4. Evaluation of adsorbed/free gas production

The isotopic fractionation model can be used to calculate the interim contribution rate and recovery efficiency of adsorbed/free gas in the lifecycle depletion development process of deep coal-rock gas. The interim contribution rate of adsorbed/free gas stage refers to the ratio of the cumulative adsorbed/free gas production in a stage to the total cumulative gas production in the stage. The recovery efficiency of adsorbed/free gas refers to the ratio of the cumulative adsorbed/free gas production at a time to the original total adsorbed/free gas production.
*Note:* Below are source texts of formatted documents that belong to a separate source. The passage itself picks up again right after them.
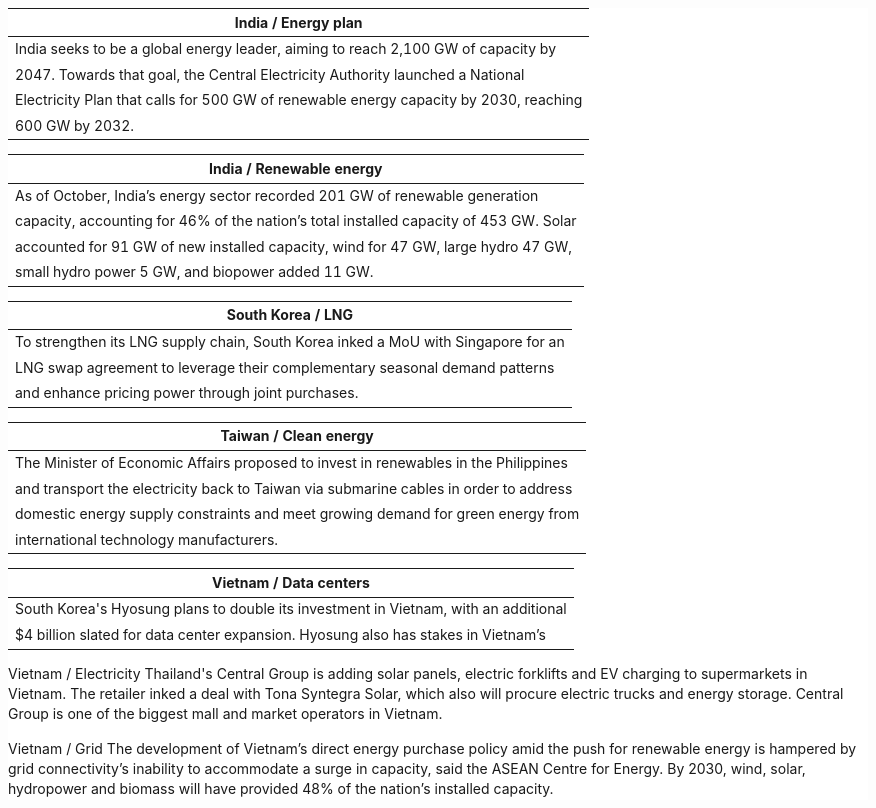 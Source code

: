 | India / Energy plan |
| --- |
| India seeks to be a global energy leader, aiming to reach 2,100 GW of capacity by |
| 2047. Towards that goal, the Central Electricity Authority launched a National |
| Electricity Plan that calls for 500 GW of renewable energy capacity by 2030, reaching |
| 600 GW by 2032. |

| India / Renewable energy |
| --- |
| As of October, India’s energy sector recorded 201 GW of renewable generation |
| capacity, accounting for 46% of the nation’s total installed capacity of 453 GW. Solar |
| accounted for 91 GW of new installed capacity, wind for 47 GW, large hydro 47 GW, |
| small hydro power 5 GW, and biopower added 11 GW. |

| South Korea / LNG |
| --- |
| To strengthen its LNG supply chain, South Korea inked a MoU with Singapore for an |
| LNG swap agreement to leverage their complementary seasonal demand patterns |
| and enhance pricing power through joint purchases. |

| Taiwan / Clean energy |
| --- |
| The Minister of Economic Affairs proposed to invest in renewables in the Philippines |
| and transport the electricity back to Taiwan via submarine cables in order to address |
| domestic energy supply constraints and meet growing demand for green energy from |
| international technology manufacturers. |

| Vietnam / Data centers |
| --- |
| South Korea's Hyosung plans to double its investment in Vietnam, with an additional |
| $4 billion slated for data center expansion. Hyosung also has stakes in Vietnam’s |

Vietnam / Electricity
Thailand's Central Group is adding solar panels, electric forklifts and EV charging to
supermarkets in Vietnam. The retailer inked a deal with Tona Syntegra Solar, which
also will procure electric trucks and energy storage. Central Group is one of the
biggest mall and market operators in Vietnam.

Vietnam / Grid
The development of Vietnam’s direct energy purchase policy amid the push for
renewable energy is hampered by grid connectivity’s inability to accommodate a
surge in capacity, said the ASEAN Centre for Energy. By 2030, wind, solar,
hydropower and biomass will have provided 48% of the nation’s installed capacity.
As shown in Fig. 9a, for sample 1#, the cumulative adsorbed/free gas production calculated by the isotopic fractionation model is basically consistent with the results calculated by the material balance method; for sample 2#, the cumulative adsorbed/free gas production calculated by the isotopic fractionation model is initially consistent with the results calculated by the material balance method, but later there is a deviation in the calculation by the material balance method, indicating that the isotopic fractionation model is more accurate than the material balance method. Based on the basic physical parameters of the cores, the original gas content of sample 1# calculated by the isotope fractionation model is 23.9 m3/t, including free gas of 5.5 m3/t (23.0%) and adsorbed gas of 18.4 m3/t; the original gas content of sample 2# is 30.7 m3/t, including free gas of 9.4 m3/t (30.6%) and adsorbed gas of 21.3 m3/t. Compared with sample 1#, sample 2# is higher in original free/absorbed gas content, which is consistent with its test results of higher porosity and fixed carbon content.
Fig. 9. Fitting of free/adsorbed gas production of samples 1# and 2#.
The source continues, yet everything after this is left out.